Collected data
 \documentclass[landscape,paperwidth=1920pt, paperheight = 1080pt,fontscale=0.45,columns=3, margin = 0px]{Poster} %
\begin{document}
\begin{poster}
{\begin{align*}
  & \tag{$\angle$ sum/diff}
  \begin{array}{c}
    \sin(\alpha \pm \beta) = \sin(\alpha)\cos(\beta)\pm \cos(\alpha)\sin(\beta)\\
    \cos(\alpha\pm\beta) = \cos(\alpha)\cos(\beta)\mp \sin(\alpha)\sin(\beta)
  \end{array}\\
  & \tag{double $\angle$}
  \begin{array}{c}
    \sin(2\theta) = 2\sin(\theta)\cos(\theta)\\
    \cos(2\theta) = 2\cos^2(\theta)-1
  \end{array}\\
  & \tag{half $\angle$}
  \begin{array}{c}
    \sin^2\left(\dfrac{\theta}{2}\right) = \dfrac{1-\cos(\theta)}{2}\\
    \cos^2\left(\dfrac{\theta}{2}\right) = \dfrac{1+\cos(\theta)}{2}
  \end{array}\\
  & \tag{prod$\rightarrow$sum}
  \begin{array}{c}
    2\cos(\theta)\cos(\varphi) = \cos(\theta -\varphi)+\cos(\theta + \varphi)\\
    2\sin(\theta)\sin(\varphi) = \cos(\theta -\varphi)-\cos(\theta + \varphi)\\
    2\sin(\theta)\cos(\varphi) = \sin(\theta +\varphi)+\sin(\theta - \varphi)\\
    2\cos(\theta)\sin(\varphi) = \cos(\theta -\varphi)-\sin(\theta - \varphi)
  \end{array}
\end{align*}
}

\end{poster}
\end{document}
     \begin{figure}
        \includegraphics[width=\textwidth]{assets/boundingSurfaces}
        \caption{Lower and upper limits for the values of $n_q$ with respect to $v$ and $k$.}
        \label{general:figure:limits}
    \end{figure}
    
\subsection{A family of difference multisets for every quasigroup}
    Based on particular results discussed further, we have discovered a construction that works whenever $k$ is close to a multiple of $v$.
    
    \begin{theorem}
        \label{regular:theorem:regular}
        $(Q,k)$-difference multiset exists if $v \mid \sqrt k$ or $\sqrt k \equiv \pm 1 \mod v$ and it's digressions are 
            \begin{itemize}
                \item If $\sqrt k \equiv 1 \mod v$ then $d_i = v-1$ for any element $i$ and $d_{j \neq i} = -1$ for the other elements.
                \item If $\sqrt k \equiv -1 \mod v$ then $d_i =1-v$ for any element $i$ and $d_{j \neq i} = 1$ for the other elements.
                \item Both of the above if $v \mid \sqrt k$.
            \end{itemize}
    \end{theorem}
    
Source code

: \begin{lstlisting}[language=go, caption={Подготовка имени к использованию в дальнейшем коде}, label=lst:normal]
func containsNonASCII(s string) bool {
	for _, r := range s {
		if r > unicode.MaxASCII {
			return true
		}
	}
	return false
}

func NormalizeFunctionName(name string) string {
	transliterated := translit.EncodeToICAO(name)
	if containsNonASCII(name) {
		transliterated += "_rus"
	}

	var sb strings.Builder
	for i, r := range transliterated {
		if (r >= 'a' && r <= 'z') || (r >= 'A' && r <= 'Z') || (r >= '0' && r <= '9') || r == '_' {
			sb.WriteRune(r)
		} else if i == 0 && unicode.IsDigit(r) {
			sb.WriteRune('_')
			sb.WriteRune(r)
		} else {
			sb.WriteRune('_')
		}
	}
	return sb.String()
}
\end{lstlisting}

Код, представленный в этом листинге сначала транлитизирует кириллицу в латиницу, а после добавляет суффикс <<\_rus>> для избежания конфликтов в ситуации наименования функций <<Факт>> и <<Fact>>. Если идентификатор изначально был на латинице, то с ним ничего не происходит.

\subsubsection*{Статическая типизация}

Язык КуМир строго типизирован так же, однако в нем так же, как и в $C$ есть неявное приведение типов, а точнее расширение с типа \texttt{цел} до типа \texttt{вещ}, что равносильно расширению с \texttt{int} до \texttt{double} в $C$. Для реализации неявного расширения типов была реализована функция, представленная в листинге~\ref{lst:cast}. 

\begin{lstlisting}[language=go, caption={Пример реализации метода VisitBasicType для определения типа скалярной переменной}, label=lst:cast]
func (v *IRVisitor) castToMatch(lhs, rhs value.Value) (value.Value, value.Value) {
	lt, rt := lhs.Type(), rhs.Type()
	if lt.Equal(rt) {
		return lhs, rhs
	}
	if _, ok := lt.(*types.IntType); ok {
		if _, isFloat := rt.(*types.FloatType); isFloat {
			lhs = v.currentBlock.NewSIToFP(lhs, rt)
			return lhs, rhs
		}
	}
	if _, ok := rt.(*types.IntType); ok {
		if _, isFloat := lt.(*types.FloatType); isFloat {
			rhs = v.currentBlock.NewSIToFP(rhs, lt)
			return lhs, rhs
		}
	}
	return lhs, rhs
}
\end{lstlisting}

-- PROBLEM TO WORK ON --
Using the entries, count how many lines contain the string "lstlisting". Write only the number.

-- EXERCISE OUTPUT --
4